There are n cities and m edges connected by some number of flights. You are given an array of flights where flights[i] = [ fromi, toi, pricei] indicates that there is a flight from city fromi to city toi with cost price. You have also given three integers src, dst, and k, and return the cheapest price from src to dst with at most k stops. If there is no such route, return-1.
Example 1:
Input:
n = 4
flights = [[0,1,100],[1,2,100],[2,0,100],[1,3,600],[2,3,200]]
src = 0
dst = 3
k = 1
Output:
700
Explanation:
The optimal path with at most 1 stops from city 0 to 3 is marked in red and has cost 100 + 600 = 700.
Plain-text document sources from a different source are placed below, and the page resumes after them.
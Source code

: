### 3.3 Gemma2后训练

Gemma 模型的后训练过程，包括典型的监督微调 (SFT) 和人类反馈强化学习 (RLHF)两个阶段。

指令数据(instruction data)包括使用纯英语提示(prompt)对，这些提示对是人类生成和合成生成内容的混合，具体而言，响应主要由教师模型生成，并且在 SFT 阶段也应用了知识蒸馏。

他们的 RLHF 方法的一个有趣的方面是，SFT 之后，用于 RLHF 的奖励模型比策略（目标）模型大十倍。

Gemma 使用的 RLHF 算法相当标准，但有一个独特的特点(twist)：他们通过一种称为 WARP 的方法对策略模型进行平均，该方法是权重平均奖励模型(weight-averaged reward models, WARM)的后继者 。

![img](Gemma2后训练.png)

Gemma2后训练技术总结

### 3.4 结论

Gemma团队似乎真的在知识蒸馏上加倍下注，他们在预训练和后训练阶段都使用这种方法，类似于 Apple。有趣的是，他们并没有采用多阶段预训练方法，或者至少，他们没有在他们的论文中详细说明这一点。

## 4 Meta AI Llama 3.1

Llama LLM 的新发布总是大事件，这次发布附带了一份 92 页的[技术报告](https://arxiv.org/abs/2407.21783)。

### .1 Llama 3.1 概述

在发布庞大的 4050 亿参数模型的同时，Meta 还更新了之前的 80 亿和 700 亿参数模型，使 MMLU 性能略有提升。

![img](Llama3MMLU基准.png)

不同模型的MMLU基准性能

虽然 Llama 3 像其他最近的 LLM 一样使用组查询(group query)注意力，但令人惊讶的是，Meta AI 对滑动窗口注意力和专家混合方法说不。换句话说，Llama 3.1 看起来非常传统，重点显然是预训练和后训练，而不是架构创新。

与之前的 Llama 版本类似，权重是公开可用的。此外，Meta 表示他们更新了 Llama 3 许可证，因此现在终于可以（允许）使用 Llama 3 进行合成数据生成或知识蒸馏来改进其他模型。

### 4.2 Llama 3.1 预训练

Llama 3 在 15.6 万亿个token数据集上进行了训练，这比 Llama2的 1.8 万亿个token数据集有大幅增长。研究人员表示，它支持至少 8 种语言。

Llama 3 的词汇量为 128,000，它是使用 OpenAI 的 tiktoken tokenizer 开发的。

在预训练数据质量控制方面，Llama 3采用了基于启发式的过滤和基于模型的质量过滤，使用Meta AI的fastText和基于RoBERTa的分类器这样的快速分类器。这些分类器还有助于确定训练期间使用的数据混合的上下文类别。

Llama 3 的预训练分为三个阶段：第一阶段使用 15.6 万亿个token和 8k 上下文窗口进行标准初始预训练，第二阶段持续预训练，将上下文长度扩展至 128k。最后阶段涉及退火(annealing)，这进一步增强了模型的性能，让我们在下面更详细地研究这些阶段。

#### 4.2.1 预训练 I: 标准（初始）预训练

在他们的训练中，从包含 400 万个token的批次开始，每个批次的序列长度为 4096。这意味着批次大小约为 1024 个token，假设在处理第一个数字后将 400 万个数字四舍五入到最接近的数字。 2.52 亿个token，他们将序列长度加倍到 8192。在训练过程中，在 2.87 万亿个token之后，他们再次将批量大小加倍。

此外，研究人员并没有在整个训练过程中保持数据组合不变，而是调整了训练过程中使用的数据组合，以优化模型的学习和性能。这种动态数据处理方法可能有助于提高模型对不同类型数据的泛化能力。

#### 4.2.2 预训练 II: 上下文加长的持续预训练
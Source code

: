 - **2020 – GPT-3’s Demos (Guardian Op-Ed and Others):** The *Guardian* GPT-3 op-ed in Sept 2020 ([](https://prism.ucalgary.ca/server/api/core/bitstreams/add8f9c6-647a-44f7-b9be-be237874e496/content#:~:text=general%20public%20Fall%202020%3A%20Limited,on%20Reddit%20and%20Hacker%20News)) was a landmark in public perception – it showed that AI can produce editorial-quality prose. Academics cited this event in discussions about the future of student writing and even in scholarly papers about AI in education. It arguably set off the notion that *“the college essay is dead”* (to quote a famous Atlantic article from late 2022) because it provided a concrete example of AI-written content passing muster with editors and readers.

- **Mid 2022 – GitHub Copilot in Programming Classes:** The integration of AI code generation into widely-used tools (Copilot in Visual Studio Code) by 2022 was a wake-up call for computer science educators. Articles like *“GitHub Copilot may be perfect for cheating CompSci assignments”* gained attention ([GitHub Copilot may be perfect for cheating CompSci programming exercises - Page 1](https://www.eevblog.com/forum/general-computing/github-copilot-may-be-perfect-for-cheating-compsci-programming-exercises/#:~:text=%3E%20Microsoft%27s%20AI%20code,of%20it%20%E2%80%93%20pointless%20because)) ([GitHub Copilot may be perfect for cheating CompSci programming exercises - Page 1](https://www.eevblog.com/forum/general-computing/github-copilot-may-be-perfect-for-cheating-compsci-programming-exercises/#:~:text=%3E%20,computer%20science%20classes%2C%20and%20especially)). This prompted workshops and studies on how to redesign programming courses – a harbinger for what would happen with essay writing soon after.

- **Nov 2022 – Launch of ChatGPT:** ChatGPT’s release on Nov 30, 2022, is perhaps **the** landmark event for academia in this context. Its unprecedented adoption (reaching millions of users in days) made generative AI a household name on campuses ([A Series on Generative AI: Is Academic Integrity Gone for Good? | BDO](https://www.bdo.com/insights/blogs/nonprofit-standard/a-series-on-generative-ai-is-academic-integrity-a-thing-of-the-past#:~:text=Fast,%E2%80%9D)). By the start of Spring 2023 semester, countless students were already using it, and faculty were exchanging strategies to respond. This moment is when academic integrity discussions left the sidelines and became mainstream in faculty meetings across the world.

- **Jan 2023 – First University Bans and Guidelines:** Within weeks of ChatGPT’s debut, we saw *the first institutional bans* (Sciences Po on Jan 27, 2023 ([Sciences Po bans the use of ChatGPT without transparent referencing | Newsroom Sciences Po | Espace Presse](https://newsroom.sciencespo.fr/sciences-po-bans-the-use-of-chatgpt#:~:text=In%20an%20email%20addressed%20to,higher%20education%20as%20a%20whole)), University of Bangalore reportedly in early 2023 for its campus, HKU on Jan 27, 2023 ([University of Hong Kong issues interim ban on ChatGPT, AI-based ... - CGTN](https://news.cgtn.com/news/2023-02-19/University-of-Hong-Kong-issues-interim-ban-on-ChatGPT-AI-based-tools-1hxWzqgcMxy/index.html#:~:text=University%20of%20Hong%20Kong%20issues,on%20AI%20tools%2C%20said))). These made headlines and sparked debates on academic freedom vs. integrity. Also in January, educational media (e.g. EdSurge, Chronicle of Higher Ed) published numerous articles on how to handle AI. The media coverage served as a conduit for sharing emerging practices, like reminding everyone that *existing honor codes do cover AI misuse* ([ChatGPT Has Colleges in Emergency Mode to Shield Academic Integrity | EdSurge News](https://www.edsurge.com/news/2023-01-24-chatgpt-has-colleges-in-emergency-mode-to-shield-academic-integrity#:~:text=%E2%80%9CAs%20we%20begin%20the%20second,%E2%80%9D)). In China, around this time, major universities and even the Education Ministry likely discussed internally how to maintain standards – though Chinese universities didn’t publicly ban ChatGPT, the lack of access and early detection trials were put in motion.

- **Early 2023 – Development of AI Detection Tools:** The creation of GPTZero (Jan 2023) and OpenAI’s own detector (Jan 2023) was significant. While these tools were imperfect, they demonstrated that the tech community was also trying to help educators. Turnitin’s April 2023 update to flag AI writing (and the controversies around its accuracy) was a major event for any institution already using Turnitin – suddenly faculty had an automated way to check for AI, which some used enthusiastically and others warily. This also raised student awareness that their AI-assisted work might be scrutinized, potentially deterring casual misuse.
Note that the path through cities [0,1,2,3] is cheaper but is invalid because it uses 2 stops.
Example 2:
Input:
n = 3
flights = [[0,1,100],[1,2,100],[0,2,500]]
src = 0
dst = 2
k = 1
Output:
200
Explanation:
The graph is shown above.
The optimal path with at most 1 stops from city 0 to 2 is marked in red and has cost 100 + 100 = 200.
Disclaimer: Don’t jump directly to the solution, try it out yourself first.
Note: In case any image/dry run is not clear please refer to the video attached at the bottom.
Intuition:
Since in this problem, we have to calculate the minimum cost to reach the destination from the source but with a restriction on the number of stops, we would be using Dijkstra’s Algorithm. Now, one must wonder that based on what parameter we should add elements to the priority queue.
Now, if we store the elements in the priority queue with the priority given to the minimum distance first, then after a few iterations we would realize that the Algorithm will halt when the number of stops would exceed. This may result in a wrong answer as it would not allow us to explore those paths which have more cost but fewer stops than the current answer.
To tackle this issue, we store the elements in terms of the minimum number of stops in the priority queue so that when the algorithm halts, we can get the minimum cost within limits.
Also, a point to note here is that do we really need a priority queue for carrying out the algorithm? The answer for that is No because when we are storing everything in terms of a number of stops, the stops are increasing monotonically which means that the number of sops is increasing by 1 and when we pop an element out of the queue, we are always popping the element with a lesser number of stops first. Replacing the priority queue with a simple queue will let us eliminate an extra log(N) of the complexity of insertion-deletion in a priority queue which would in turn make our algorithm a lot faster.
Approach:
Initial configuration:
Queue: Define a Queue that would contain pairs of the type {stops, {node,dist} }, where ‘dist’ indicates the currently updated value of the distance from the source to the ‘node’ and ‘stops’ contains the number of nodes one has to traverse in order to reach node from src.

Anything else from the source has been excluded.